When we did, it was around the time The New Yorker was, as the Wall Street people say, in play, and rumours that it might be sold by the Fleischmann family were causing great nervousness in the halls. A farmer in Nebraska had pulled a gun on a couple of deputies who had come to repossess some of his farm equipment, and he eventually found himself inside his house surrounded by the Nebraska State Police SWAT team. Talking on the phone with the SWAT team negotiator, the farmer suddenly shouted, "It's the goddamned fucking Jews." As my story went on to explain, he had fallen into the hands of some prairie fascists who were then preying on farmers with economic problems. When my editor read that quote he said something like "You've got to be kidding!" or "Lotsa luck on that one."

I said I felt I had to talk to Mr. Shawn about the quote, which was vital to my story, although I knew he had a lot on his plate and I wasn't going to get on my high horse if he said no. Mr. Shawn asked about the possibility of a euphemism. I told him that the quote was from a state police transcript. We talked about other options for a while, and finally he said, "Just go ahead and use it." I mumbled something and backed slowly out of the office, thinking that if I made an abrupt move, he might change his mind. The quote appeared in The New Yorker the next week, and I'm happy to say nobody seemed to notice.

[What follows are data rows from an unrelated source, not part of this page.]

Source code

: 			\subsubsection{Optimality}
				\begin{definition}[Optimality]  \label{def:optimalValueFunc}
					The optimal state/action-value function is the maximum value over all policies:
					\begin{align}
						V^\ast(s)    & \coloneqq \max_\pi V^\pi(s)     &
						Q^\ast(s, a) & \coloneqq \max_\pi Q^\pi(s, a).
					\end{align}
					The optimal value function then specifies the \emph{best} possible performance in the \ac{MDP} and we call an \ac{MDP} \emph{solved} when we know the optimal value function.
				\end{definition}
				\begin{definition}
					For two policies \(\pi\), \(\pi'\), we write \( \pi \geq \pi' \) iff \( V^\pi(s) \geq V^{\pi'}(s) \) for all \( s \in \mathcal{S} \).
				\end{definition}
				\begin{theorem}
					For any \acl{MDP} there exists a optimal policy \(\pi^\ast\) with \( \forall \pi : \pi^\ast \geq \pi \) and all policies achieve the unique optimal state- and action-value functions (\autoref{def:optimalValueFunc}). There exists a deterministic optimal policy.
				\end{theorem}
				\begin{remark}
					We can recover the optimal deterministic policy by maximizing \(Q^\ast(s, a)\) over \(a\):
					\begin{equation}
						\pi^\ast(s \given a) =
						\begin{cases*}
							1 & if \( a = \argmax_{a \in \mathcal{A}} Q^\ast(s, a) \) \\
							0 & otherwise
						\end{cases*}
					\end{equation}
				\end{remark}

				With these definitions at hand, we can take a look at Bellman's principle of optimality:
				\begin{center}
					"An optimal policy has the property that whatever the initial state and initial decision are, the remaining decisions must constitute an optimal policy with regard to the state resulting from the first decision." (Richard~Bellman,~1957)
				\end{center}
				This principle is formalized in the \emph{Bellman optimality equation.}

These days, of course, such words do not draw attention, and, as a reporter, I'm grateful for having no restrictions on what I can listen to or look at. In a recent piece I did about a shooting in southwestern Kansas, one of the people involved had among his tattoos not only a life-sized hangman's noose that encircled his neck and ran down his chest but also a word on the inside of each bicep that, when he assumed a strongman's pose, combined to say, "Fuck You." It was a detail I couldn't have left out, particularly because he struck the strongman's pose for the final time a few seconds before he was shot to death. Still, when I'm in my own voice rather than, say, quoting somebody or somebody's tattoos, I would never use offensive language in The New Yorker. I've always known that my father and Mr. Shawn would disapprove.